WHAT YOU ARE ASKED TO DO:
Determine how many lines in the listing contain the string "checkPowerStatus". Only that number goes in the answer.

::::::::::

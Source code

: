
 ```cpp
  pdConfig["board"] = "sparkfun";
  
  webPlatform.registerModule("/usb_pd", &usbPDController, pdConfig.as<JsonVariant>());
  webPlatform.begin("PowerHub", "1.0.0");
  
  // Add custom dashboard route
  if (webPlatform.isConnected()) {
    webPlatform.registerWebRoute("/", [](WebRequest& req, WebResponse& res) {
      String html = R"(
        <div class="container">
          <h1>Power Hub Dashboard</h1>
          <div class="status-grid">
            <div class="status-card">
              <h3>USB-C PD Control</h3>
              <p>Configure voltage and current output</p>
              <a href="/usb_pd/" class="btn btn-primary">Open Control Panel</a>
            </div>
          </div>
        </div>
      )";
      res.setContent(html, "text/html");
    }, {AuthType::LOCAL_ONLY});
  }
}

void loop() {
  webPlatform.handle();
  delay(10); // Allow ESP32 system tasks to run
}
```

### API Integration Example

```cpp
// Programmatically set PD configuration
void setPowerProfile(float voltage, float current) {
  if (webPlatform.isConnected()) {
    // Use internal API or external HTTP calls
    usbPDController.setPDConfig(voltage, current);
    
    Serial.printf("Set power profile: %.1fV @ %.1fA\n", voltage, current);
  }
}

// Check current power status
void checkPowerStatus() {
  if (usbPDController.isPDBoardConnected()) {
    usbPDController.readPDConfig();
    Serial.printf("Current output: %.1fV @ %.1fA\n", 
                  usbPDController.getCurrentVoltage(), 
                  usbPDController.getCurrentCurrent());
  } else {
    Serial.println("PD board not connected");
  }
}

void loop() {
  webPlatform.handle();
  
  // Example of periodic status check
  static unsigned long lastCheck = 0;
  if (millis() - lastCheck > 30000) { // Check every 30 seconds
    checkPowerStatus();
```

::::::::::

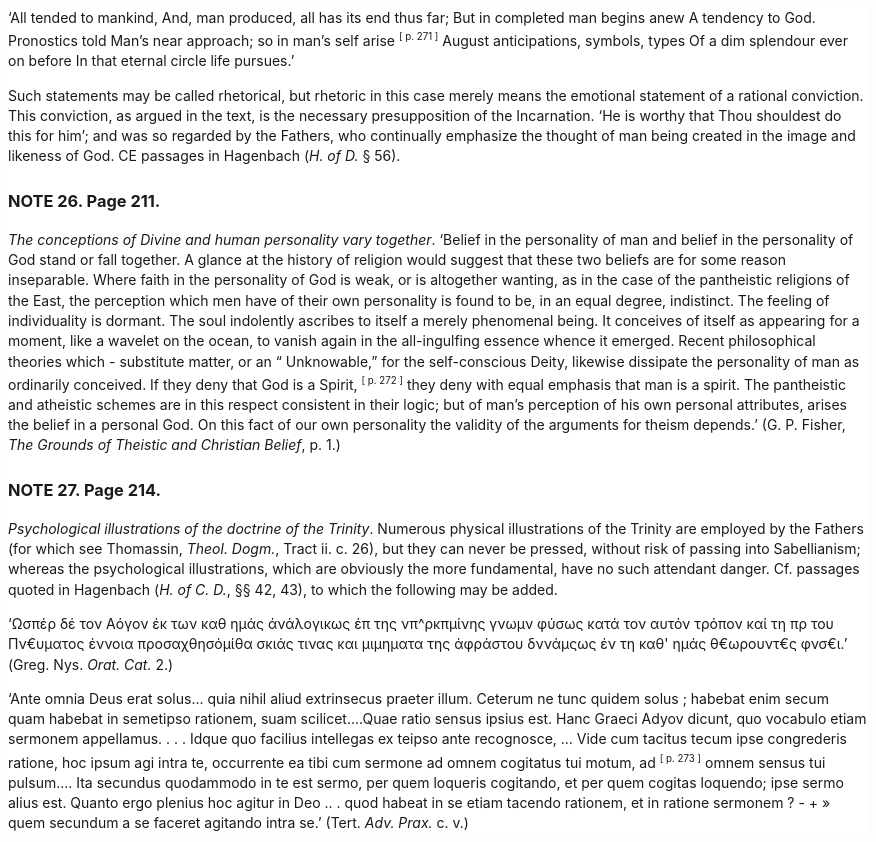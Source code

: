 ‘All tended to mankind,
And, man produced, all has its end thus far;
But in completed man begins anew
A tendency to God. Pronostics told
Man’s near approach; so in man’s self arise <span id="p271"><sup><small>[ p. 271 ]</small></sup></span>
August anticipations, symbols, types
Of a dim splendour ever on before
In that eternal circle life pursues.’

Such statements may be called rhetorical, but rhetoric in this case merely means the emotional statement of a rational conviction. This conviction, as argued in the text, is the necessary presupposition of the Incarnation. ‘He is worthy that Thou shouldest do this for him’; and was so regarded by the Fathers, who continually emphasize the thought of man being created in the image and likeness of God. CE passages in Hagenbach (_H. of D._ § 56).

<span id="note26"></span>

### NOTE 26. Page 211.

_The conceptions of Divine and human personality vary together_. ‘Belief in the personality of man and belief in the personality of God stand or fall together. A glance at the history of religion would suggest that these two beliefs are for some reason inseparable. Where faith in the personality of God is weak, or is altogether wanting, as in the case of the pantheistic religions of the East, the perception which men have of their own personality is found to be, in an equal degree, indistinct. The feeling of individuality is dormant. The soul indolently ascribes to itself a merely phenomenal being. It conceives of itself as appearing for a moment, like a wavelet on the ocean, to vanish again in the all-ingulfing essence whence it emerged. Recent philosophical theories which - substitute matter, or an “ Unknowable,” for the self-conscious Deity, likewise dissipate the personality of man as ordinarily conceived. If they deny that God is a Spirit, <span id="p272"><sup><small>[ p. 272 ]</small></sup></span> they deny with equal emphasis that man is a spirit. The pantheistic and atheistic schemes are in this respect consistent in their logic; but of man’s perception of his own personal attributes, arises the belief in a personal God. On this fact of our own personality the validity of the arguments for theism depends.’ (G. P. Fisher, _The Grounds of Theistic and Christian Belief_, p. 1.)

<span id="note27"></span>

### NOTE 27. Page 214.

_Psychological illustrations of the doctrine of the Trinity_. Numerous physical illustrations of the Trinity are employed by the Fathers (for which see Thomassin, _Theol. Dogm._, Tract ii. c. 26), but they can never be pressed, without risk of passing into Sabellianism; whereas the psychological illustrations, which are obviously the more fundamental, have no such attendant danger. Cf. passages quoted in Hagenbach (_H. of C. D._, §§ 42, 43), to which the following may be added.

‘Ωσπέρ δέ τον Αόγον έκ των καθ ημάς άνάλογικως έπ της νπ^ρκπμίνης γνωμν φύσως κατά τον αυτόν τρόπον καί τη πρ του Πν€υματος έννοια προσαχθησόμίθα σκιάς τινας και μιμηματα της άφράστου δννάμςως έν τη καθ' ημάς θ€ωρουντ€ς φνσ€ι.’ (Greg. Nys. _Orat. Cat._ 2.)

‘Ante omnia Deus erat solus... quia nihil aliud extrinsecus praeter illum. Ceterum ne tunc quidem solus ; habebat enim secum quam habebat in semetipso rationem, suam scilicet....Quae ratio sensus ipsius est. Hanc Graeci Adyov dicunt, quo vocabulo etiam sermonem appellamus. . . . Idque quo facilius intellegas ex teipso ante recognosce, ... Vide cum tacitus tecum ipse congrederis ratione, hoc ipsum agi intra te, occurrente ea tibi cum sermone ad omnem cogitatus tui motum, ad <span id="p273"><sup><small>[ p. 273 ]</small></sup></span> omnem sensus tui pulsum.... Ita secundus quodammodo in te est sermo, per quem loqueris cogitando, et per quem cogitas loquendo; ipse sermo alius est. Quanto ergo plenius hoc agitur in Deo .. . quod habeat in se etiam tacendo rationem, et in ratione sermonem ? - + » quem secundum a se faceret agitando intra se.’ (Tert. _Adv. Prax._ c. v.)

::::::::::

TASK OUTPUT:
2